Sunday, March 2, 2014

Life Starts to Go Back to Normal....Or Does It?

After enduring weeks on end of torture, and interrogations my father and his fellow prisoners were called for a final meeting with their jailers. Names of other Boy Scouts were being called out and assigned to internment camps in Siberia. As each young man's name was called and led away, my father's blood ran cold wondering if he, too, would be sent away. Miraculously my father, his cousin Andras, and two other prisoners did not have their names called. They stood in utter shock and silence looking at each other. For about 20 minutes no one said a word or moved a muscle. Then, without further explanation, they were returned to their cells where they would spend six days in complete ignorance of what their fate was to be.

On the morning of the sixth day, my father was escorted upstairs to an office. A KGB agent asked him for his name, date of birth, birthplace, and other personal questions, then he was taken back to the dungeon. Later that evening he was called back upstairs and ordered into a prison bus which transported him back to the Hungarian Communist Political Police Headquarters. He stayed in a cell at the headquarters for another week and was finally released, without a dime, with a bruised body, swollen cheek and bloody nose, and made to walk 9km (just under 6 miles) to his home.
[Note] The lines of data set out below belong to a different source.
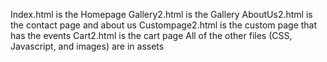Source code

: Index.html is the Homepage
Gallery2.html is the Gallery
AboutUs2.html is the contact page and about us
Custompage2.html is the custom page that has the events
Cart2.html is the cart page
All of the other files (CSS, Javascript, and images) are in assets
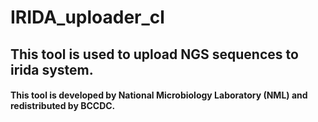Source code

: # IRIDA_uploader_cl

## This tool is used to upload NGS sequences to irida system.

#### This tool is developed by National Microbiology Laboratory (NML) and redistributed by BCCDC.


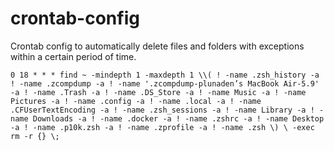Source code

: # crontab-config
Crontab config to automatically delete files and folders with exceptions within a certain period of time.

`0 18 * * * find ~ -mindepth 1 -maxdepth 1 \\( ! -name .zsh_history -a ! -name .zcompdump -a ! -name '.zcompdump-plunaden’s MacBook Air-5.9' -a ! -name .Trash -a ! -name .DS_Store -a ! -name Music -a ! -name Pictures -a ! -name .config -a ! -name .local -a ! -name .CFUserTextEncoding -a ! -name .zsh_sessions -a ! -name Library -a ! -name Downloads -a ! -name .docker -a ! -name .zshrc -a ! -name Desktop -a ! -name .p10k.zsh -a ! -name .zprofile -a ! -name .zsh \) \ -exec rm -r {} \;`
After walking for two hours, my father made it home and knocked at the window. He was pale and skinny and feared that his family would not recognize him. When his sister, Eva, looked out the window she screamed with relief and joy at seeing her brother and called out to their mother as she ran to open the door and let him in. My grandmother was ill at the time, but as soon as she heard that her son was home safe, she flew out of bed to see him. The neighbors made a delicious dinner and my father ate voraciously. Afterwards he was able to take a warm shower. His first time being able to use a proper bathroom and bathe in three months. He then got to sleep in his own, clean bed which felt like heaven after sleeping on a concrete slab for so long.

My father was allowed to rest for two days after returning home as it was September and school was about to resume. He would be entering the 7th grade which he remembers as being difficult and laden with many assignments. When summer rolled back around, he has fond memories of going on vacation with his classmates to Lake Balaton for three weeks where they swam, hiked, and rode bicycles. After the school trip was over, my father prepared to attend his sister's wedding. He remembers the church being crowded with all of the elite of prewar society in attendance. After summer ended, my father went back to hit the books and entered the 8th grade which he diligently studied his way through and was able to pass through with flying colors. Life was starting to feel as though it was going back to normal....but was it?